OSFR President Mike Roth speaks the truth and of reality, something our water leaders want to avoid. The serious measures that he mentions at the end of his article are not coming now. We wonder when, if ever.
Yes, growth and much more will be curtailed when we have no clean water.
Read this article here on line in the Gainesville Sun. It will appear in the Sunday, June 30 hard copy.
Comments by OSFR historian Jim Tatum.
-A river is like a life: once taken, it cannot be brought back-
Mike Roth: State officials paying lip service to water quality
By Mike Roth / Special to The Sun
A growing recognition of the degradation of water quality nationwide led to federal legislation in 2002 to establish Total Maximum Daily Loads for waterways, representing the maximum quantity of pollutants that a waterway could safely integrate.
The Florida Legislature directed the Department of Environmental Protection, in order to fairly allocate TMDLs among dischargers of pollutants, to create Basin Management Action Plans for various defined watershed basins.
The Santa Fe River Basin BMAP was created in 2012, which documented the various pollution sources, set water-quality goals and provided a set of recommended guidelines as a planning tool to attain those goals. Agriculture, the biggest nitrogen polluter in the Santa Fe basin, was prescribed a set of best management practices that farms were asked to voluntarily follow.
Other stakeholders (industry, lawn care/golf course denizens, power plant producers, etc.) were also asked through the BMAP to curtail their polluting by various means. No requirements were set and no penalties prescribed; this was to be a voluntary effort by all stakeholders (even though the legislative directive was for more forceful measures).
No particular time frame was established in the BMAP and, in 2018, a study of waters in various areas in the Santa Fe River basin demonstrated that the nitrogen content was unchanged. The Legislature apparently realized earlier that progress was too slow and passed the Springs Restoration Act in 2016 that required the creation of … Basin Management Action Plans by July 1, 2018. (Sound familiar?)

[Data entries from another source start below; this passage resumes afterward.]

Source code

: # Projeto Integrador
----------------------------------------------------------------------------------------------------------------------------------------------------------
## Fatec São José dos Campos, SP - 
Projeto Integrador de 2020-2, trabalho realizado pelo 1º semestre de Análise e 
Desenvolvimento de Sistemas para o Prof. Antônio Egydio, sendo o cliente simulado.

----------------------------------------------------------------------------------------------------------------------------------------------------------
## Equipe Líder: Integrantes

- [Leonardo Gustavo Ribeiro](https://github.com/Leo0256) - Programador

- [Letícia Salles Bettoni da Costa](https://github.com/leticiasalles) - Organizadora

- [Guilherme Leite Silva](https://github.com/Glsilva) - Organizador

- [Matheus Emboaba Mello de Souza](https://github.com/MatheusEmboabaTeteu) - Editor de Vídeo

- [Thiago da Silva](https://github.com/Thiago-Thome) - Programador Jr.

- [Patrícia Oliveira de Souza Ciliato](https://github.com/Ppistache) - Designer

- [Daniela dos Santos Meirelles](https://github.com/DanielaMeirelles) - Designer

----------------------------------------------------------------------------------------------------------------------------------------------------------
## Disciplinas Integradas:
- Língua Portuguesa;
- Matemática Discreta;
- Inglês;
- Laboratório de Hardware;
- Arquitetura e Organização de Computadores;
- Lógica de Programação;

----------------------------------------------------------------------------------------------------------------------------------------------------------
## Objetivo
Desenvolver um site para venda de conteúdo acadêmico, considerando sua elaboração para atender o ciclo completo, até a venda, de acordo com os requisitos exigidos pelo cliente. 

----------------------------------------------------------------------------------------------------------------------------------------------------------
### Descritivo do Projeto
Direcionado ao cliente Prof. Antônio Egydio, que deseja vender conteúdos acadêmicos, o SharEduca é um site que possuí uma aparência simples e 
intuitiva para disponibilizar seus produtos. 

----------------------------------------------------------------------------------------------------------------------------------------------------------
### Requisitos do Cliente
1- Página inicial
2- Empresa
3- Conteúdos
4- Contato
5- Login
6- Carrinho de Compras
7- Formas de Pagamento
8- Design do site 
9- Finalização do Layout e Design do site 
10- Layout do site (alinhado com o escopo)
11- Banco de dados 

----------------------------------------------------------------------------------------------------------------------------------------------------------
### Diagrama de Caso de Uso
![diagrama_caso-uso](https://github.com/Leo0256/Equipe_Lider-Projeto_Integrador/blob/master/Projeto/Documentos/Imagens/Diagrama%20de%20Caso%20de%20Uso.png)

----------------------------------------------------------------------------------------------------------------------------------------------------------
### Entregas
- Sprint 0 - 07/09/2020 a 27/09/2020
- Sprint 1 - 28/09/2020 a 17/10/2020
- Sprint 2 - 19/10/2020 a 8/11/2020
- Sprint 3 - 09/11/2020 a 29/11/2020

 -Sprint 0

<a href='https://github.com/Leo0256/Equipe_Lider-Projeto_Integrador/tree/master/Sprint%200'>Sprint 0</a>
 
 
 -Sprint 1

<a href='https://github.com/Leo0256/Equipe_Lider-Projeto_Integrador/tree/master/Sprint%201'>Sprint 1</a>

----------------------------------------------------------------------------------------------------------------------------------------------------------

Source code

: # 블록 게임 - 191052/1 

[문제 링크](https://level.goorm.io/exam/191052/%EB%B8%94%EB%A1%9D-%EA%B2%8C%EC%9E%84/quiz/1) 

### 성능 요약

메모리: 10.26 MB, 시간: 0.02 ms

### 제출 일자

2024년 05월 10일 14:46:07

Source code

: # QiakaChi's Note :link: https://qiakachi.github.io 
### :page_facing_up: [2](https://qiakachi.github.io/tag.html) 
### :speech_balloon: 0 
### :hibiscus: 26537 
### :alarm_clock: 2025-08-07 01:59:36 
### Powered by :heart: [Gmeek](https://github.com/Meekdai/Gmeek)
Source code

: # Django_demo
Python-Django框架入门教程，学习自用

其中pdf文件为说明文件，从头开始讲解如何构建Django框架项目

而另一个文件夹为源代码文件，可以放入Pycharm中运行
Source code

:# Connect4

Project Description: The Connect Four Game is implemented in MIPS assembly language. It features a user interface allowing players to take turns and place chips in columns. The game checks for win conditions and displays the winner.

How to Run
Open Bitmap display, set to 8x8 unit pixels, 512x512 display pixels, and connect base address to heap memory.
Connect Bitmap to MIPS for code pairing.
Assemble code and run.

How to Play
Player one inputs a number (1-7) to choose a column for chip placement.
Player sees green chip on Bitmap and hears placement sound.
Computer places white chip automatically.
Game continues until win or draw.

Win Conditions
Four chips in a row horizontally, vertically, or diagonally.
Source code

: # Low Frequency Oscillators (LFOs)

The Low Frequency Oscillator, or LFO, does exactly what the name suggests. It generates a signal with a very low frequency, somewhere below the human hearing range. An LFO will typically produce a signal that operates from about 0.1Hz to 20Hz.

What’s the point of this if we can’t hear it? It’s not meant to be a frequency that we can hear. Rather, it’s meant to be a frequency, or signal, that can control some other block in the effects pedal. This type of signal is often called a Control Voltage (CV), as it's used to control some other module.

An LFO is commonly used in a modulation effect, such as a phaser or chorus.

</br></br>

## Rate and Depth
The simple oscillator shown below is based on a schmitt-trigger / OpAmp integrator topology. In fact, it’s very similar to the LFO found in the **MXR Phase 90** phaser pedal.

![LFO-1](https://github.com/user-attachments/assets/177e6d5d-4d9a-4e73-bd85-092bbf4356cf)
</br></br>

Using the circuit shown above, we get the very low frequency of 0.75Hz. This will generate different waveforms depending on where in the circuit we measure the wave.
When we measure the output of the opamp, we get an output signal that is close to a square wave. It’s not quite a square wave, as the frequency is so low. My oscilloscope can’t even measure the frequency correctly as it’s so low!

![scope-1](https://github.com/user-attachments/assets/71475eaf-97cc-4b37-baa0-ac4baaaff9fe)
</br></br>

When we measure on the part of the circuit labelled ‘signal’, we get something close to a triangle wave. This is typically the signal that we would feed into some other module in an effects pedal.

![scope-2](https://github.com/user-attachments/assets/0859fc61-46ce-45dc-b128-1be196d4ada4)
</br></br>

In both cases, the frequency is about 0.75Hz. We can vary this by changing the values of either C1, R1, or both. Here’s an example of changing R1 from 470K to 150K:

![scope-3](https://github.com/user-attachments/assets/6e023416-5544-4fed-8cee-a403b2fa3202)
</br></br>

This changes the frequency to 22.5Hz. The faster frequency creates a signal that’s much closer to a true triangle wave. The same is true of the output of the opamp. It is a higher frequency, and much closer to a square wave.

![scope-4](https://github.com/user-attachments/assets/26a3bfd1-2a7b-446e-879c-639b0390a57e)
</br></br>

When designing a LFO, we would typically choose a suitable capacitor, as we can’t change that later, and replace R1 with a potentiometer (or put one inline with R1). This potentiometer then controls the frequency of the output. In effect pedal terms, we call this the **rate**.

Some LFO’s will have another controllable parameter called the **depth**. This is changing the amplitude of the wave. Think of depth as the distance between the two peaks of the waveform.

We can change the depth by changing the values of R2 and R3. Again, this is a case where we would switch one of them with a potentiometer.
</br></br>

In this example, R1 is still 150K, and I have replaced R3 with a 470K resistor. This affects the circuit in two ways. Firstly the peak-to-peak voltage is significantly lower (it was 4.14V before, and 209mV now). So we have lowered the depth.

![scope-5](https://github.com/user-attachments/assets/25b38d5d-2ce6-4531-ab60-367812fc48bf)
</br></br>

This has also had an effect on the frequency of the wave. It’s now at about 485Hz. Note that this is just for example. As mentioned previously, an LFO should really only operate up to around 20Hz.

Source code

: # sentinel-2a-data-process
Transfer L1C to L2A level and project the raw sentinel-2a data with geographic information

So, the Department of Environmental Protection created new plans, and introduced the first draft of the new document five weeks before it was mandated to be implemented. And, in this “new” document, polluting sources were identified, agriculture was prescribed best management practices and other stakeholders were asked to curtail polluting by various means. Outside of some changes to the rules regarding septic systems, no requirements were set and no penalties prescribed.
What do you think the BMAP of 2023 will look like?
The Legislature can demonstrate that it is doing something about the growing pollution of our waterways, and the Department of Environmental Protection can show that it’s working diligently to follow the lead of the Legislature, and the waters of Florida continue to degrade. This is because, despite all this lip service, the leadership of Florida does not have the political will to rein in its constituents in any kind of forceful manner. (Except for the unlucky individuals consisting of a minor percentage of polluters who are trying to put a septic system on less than one acre.)
Water has a significant value, and yet its users (and abusers) are not forced to pay for it. Why? Is it because it might cause the curtailment of growth? Wait until you see the curtailment of growth when the water is polluted beyond use — oh, right, that won’t be until our grandchildren attain the majority.
This lack of political will was front and center at the last Suwannee River Water Management District board meeting, where the staff scientists used studies and data to recommend that the board designate an additional portion of the Santa Fe River as a “cautionary” area (some of the district is already so designated). Despite the scientific evidence, two members of the governor’s hand-picked board became downright whiny about the need to classify it so.
They were afraid it would make it look like our waterways were in trouble. Are they really that out of touch?
If we want Florida to turn into the nation’s toilet, we’re well on our way. But if we want to preserve the unique beauty that is the Florida we inherited, serious measures — measures that may not get the financial support of big agriculture and big industry, but are the right thing to do, are necessary, and soon.
Mike Roth is president of Our Santa Fe River Inc.